Scan the material for the word "Mengolah" and return every matching line.

__Exercise data__.

»»

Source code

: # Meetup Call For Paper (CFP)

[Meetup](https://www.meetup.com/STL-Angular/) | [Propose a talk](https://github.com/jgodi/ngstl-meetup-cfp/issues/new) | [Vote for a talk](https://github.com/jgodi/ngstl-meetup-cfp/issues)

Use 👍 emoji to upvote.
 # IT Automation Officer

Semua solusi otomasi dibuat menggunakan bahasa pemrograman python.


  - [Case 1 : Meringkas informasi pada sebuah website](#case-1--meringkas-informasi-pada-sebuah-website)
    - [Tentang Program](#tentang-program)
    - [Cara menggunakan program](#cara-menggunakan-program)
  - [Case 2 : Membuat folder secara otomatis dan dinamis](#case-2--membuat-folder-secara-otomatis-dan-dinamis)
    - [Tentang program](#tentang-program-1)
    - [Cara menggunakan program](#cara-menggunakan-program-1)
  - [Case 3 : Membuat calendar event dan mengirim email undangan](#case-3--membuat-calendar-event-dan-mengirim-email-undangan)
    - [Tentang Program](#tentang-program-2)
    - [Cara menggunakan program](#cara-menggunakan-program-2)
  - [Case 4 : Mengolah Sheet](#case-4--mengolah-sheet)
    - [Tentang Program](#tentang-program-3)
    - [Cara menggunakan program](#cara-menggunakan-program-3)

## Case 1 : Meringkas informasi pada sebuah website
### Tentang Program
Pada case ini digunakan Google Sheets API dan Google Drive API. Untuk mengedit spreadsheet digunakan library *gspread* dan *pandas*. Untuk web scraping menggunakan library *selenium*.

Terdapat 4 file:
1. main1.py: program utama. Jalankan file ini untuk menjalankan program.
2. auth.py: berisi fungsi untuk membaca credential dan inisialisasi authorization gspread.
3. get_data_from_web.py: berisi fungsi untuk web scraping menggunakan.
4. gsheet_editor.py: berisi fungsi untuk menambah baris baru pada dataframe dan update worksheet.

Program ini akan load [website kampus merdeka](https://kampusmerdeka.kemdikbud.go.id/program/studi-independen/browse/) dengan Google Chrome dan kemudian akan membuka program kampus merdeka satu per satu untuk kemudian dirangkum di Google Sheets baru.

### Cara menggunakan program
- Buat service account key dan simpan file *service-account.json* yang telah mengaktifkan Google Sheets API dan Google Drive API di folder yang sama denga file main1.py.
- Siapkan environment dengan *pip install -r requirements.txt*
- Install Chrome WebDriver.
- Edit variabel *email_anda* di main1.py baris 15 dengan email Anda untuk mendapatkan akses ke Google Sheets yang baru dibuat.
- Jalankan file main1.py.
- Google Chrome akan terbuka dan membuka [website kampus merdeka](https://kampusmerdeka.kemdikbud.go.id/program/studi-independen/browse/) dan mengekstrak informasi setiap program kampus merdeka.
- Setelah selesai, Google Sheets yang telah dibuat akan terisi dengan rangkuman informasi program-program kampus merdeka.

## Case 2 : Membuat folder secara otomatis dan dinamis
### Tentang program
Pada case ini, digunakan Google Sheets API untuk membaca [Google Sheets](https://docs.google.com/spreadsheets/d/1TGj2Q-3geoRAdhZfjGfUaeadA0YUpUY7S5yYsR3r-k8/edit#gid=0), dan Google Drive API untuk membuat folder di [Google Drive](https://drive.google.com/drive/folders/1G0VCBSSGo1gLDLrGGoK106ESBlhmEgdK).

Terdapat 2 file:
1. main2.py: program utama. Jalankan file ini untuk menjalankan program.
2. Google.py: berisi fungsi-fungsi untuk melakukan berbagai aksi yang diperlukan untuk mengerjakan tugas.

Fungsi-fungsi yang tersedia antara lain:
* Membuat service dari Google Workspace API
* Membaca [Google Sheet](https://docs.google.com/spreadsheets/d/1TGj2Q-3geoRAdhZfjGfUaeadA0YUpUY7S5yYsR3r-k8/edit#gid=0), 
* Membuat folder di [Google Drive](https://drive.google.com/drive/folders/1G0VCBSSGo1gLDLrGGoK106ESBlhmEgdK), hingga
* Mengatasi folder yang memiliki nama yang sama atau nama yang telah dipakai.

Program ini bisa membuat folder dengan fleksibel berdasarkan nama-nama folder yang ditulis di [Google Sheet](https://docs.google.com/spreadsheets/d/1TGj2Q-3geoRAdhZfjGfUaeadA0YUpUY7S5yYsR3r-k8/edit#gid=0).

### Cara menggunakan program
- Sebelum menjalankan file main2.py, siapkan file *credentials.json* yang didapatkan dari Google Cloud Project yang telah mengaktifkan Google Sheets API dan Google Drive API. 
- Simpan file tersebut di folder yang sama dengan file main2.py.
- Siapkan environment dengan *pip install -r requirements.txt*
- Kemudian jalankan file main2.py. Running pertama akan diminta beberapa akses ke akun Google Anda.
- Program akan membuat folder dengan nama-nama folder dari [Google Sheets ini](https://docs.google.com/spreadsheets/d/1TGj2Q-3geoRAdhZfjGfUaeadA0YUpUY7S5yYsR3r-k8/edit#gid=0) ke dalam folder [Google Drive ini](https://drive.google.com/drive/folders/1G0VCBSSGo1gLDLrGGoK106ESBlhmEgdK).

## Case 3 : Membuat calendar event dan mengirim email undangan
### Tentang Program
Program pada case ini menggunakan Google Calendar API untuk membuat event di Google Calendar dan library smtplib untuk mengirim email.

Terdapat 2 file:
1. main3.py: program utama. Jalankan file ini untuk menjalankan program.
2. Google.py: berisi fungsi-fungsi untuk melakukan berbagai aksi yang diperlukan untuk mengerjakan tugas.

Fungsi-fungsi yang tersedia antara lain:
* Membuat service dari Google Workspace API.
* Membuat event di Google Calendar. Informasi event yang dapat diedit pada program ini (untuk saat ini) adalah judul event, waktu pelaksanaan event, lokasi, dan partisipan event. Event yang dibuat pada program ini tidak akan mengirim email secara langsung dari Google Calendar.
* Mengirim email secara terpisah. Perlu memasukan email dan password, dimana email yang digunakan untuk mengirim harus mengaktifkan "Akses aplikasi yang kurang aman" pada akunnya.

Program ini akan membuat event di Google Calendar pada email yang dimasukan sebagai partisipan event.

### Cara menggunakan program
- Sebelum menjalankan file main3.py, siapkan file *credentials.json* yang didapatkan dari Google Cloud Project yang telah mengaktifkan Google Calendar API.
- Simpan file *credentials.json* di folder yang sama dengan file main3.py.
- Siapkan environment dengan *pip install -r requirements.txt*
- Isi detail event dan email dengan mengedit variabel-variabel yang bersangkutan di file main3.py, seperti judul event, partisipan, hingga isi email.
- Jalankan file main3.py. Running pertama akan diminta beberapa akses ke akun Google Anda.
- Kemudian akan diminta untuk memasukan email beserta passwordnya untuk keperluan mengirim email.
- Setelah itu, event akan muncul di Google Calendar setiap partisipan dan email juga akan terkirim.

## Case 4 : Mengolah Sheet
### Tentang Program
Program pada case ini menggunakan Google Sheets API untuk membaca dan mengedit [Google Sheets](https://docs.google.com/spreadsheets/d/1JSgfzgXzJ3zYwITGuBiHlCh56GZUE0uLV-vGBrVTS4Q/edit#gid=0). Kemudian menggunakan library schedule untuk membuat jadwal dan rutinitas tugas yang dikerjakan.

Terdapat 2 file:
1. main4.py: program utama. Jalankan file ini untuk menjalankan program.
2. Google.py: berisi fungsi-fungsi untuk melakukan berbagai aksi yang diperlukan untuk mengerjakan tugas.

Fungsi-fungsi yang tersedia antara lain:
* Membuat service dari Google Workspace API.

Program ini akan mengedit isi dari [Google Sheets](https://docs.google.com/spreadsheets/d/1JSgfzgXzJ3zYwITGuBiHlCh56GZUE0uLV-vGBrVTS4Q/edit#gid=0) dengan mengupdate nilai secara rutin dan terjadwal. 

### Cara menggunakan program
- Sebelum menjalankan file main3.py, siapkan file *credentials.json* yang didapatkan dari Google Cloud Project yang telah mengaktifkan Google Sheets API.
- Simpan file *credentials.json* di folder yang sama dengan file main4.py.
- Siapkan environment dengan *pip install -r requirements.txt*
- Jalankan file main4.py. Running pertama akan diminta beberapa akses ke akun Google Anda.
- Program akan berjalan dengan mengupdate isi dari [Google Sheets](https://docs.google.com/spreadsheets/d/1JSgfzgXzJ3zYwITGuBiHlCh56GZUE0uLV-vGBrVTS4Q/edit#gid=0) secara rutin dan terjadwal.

««

__Your response__.
  - [Case 4 : Mengolah Sheet](#case-4--mengolah-sheet)
## Case 4 : Mengolah Sheet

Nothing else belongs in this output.